Start of Block

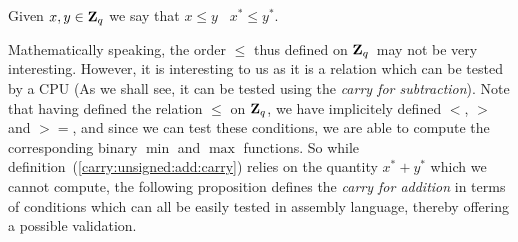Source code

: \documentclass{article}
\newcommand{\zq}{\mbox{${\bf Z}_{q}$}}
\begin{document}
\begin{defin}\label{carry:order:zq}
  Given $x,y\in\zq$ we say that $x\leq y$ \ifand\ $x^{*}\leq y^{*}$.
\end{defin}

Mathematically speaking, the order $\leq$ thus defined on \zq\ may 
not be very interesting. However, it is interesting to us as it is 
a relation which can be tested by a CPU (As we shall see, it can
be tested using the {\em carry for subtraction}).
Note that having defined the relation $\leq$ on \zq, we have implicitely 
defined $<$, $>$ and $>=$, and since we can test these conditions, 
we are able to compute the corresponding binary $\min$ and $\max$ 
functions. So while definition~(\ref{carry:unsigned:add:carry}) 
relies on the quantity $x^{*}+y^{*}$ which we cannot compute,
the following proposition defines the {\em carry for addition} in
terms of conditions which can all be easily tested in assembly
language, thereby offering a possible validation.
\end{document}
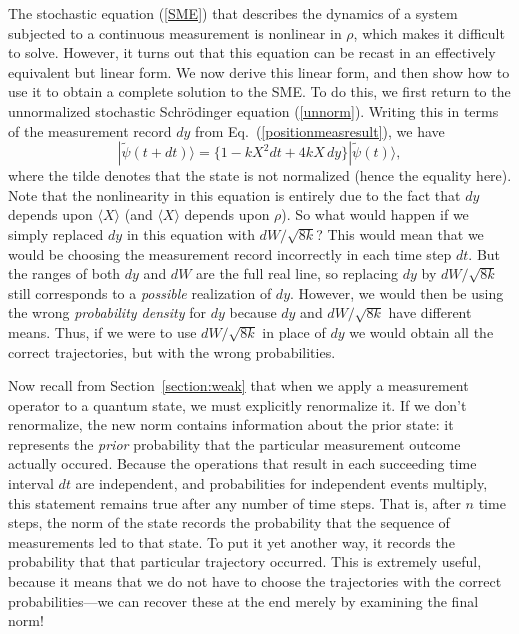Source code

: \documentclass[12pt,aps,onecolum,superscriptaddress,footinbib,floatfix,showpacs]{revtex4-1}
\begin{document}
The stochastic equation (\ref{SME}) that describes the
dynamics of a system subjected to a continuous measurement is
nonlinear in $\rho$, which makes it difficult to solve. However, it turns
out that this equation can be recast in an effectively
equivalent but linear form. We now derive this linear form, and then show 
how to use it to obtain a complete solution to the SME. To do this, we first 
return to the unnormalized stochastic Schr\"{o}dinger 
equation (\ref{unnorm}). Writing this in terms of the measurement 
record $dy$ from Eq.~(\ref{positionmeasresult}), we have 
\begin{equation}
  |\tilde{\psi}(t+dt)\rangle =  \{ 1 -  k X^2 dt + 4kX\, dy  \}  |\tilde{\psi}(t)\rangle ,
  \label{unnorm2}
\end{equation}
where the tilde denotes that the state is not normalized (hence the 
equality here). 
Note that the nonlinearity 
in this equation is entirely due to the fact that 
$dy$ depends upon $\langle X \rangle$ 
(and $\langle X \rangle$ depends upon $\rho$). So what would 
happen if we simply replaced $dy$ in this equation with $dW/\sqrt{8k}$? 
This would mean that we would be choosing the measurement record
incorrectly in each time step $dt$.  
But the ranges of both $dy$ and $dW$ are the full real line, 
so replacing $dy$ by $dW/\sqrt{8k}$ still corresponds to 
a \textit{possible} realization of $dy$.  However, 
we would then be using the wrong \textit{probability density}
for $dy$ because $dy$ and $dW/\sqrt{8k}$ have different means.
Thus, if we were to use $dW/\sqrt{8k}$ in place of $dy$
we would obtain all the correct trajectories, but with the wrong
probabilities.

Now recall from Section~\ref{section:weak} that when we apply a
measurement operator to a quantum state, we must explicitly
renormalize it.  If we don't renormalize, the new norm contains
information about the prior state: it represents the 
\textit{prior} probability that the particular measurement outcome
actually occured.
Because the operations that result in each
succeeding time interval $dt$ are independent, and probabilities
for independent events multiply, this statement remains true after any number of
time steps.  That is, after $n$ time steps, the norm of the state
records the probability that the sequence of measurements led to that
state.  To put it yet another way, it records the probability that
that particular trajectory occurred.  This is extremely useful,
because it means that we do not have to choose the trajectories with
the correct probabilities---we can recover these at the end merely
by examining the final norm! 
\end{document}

End of Block

## What to do
Omit the pictures, then repeat exactly each line from the beginning of the listing through the line with "return to the".

## Solution
Source code

: \documentclass{article}
\newcommand{\zq}{\mbox{${\bf Z}_{q}$}}
\begin{document}
\begin{defin}\label{carry:order:zq}
  Given $x,y\in\zq$ we say that $x\leq y$ \ifand\ $x^{*}\leq y^{*}$.
\end{defin}

Mathematically speaking, the order $\leq$ thus defined on \zq\ may 
not be very interesting. However, it is interesting to us as it is 
a relation which can be tested by a CPU (As we shall see, it can
be tested using the {\em carry for subtraction}).
Note that having defined the relation $\leq$ on \zq, we have implicitely 
defined $<$, $>$ and $>=$, and since we can test these conditions, 
we are able to compute the corresponding binary $\min$ and $\max$ 
functions. So while definition~(\ref{carry:unsigned:add:carry}) 
relies on the quantity $x^{*}+y^{*}$ which we cannot compute,
the following proposition defines the {\em carry for addition} in
terms of conditions which can all be easily tested in assembly
language, thereby offering a possible validation.
\end{document}
Source code

: \documentclass[12pt,aps,onecolum,superscriptaddress,footinbib,floatfix,showpacs]{revtex4-1}
\begin{document}
The stochastic equation (\ref{SME}) that describes the
dynamics of a system subjected to a continuous measurement is
nonlinear in $\rho$, which makes it difficult to solve. However, it turns
out that this equation can be recast in an effectively
equivalent but linear form. We now derive this linear form, and then show 
how to use it to obtain a complete solution to the SME. To do this, we first 
return to the unnormalized stochastic Schr\"{o}dinger 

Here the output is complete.